= Bernie Traurig =

American equestrian (born c. 1945)

Bernie Traurig (born c. 1945) is an American equestrian known for his international success in show jumping, dressage and eventing, as well as his coaching and training career. He is the founder of Equestrian Coach, an educational website.

== Life and career ==

=== Early career: equitation and eventing ===
Traurig was introduced to trail riding at age eleven. As a child, he rode in his Syosset, Long Island backyard, using a prefabricated garage as a stable. He joined the Meadow Brook Pony Club and trained with Molly Harnden and Sarah Schwartz twice a week. His first horse was Rusty, a strawberry roan gelding that was a good jumper. In 1961, at age 16, Traurig won AHSA Medal Finals and the ASPCA Maclay Medal Finals on Troublemaker. After winning the Maclay Finals, he began training with Vladimir S. Littauer. He also became a working student for Frank Chapot and trained with the United States Equestrian Team in New Jersey. He was a member of the United States Three-day Eventing Team, and he placed second in the trials for the 1964 Olympic Games. Due to an injury to his horse, Traurig did not attend the Olympic Games, and his eventing career was over.

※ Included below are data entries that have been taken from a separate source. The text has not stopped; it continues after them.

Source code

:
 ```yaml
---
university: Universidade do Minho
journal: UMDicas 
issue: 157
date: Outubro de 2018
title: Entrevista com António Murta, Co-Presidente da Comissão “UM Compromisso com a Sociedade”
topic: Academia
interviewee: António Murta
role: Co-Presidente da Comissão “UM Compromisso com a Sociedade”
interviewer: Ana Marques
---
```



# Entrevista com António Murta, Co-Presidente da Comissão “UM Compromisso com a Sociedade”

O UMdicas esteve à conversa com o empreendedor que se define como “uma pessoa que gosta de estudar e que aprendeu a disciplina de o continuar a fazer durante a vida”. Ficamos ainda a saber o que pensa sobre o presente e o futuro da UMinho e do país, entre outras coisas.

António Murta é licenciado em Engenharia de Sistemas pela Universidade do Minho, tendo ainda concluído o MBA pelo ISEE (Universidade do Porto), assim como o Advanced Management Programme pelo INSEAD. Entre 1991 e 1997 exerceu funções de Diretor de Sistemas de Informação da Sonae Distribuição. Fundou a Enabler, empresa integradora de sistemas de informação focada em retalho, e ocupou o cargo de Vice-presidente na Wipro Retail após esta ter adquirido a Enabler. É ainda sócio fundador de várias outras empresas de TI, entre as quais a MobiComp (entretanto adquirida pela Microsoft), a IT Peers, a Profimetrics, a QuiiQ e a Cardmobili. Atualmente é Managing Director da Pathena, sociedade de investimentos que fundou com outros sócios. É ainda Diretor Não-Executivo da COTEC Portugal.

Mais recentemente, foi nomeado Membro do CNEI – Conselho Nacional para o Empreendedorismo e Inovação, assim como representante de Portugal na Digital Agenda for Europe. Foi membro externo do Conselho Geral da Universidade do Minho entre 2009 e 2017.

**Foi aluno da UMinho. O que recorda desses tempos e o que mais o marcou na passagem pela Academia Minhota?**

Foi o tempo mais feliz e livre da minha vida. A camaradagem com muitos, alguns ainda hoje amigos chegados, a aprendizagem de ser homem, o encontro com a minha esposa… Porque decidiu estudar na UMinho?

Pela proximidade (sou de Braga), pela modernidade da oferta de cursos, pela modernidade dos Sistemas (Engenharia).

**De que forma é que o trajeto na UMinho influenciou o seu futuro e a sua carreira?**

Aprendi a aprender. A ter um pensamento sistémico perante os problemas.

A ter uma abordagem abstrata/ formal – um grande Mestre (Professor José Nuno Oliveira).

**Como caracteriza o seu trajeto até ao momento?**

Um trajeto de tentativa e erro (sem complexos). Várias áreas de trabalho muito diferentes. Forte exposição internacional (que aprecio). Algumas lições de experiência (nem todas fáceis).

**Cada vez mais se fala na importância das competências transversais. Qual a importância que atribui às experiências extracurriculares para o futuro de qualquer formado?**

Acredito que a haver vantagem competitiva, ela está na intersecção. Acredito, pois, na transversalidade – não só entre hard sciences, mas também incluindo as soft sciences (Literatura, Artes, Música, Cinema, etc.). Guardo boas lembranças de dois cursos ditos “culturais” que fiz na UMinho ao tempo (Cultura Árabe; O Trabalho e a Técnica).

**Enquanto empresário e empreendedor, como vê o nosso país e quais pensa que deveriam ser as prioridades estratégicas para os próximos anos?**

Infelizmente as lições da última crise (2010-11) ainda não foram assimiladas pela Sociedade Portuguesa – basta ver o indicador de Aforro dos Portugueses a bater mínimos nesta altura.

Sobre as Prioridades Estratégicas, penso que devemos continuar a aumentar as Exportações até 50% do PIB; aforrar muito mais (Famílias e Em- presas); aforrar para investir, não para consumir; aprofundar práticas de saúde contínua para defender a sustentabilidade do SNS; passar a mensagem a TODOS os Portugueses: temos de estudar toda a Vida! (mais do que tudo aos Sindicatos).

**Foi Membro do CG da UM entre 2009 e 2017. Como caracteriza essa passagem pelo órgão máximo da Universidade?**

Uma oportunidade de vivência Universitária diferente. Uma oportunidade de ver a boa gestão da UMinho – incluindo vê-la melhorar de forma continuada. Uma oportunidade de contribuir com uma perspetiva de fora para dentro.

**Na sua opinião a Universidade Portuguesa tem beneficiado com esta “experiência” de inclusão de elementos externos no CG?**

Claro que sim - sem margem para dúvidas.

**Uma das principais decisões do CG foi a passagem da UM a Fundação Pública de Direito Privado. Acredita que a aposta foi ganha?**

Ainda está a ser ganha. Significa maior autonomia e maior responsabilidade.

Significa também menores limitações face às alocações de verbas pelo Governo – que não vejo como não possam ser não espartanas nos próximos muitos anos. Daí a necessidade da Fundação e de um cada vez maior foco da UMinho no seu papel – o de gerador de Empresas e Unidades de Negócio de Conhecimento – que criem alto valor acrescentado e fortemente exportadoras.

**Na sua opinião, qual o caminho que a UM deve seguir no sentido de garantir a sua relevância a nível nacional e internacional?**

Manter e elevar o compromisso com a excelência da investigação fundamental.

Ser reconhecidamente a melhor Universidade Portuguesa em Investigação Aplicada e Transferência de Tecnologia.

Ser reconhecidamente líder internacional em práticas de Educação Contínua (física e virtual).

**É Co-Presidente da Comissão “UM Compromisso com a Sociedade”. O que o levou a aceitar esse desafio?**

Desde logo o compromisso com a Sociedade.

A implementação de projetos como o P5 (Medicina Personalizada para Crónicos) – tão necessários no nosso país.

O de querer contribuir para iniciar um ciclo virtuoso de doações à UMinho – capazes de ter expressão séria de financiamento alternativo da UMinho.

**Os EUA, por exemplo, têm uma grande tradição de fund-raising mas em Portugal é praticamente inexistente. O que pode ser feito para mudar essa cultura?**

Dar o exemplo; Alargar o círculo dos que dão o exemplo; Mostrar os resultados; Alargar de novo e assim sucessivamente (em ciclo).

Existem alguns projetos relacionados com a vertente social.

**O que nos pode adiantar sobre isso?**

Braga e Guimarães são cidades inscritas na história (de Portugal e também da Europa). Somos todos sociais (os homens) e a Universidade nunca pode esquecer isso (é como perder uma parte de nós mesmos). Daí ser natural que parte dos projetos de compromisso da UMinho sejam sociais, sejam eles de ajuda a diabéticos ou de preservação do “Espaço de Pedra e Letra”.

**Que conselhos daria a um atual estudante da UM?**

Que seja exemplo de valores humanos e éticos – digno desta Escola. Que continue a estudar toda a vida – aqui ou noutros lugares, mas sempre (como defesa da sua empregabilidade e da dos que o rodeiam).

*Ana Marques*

=== Later career: Showjumping and dressage ===
After his eventing career ended, Traurig moved on to showjumping and trained with Bertalan de Nemethy. At age 21, Traurig started his own hunter-jumper business in Pennsylvania, selling horses and teaching lessons. After ten years living in Pennsylvania, Traurig moved to California. Traurig won his first Grand Prix at age 27. Over the span of his showjumping career, he has won over 60 show jumping Grand Prixs, and represented the United States Show Jumping Team several times including the 1982 World Championships in Dublin, Ireland. He has competed in eight World Cup Finals and was the winner of the United States League four times.

In dressage, Traurig was the winner of 15 Grand Prixs and Grand Prix special classes. He was short listed for the 1986 World Championship Trials and 1988 Olympic Games. He won the High Point Dressage Award in 1988 at the Olympic selection trials.

In 2009, Traurig was inducted into the National Show Hunter Hall of Fame. In 2010, he founded the Equestrian Coach website. He is considered an excellent teacher and a proponent of the forward riding system.

== Legacy ==
Traurig's students include USEF judges Cynthia Hankins and Cindy Weiner, and horse trainer Michael Matz. He was also a mentor to Olympic champion Will Simpson.

==Family==
His son Michael, a hunter/jumper trainer, on October 19, 2021, was temporarily suspended by the United States Center for SafeSport for “allegations of misconduct”, issued a no-contact directive, and listed as ineligible by the U.S. Equestrian Federation; on January 26, 2022, sheriff’s detectives obtained a no-bail felony warrant for his arrest on two counts of child molestation.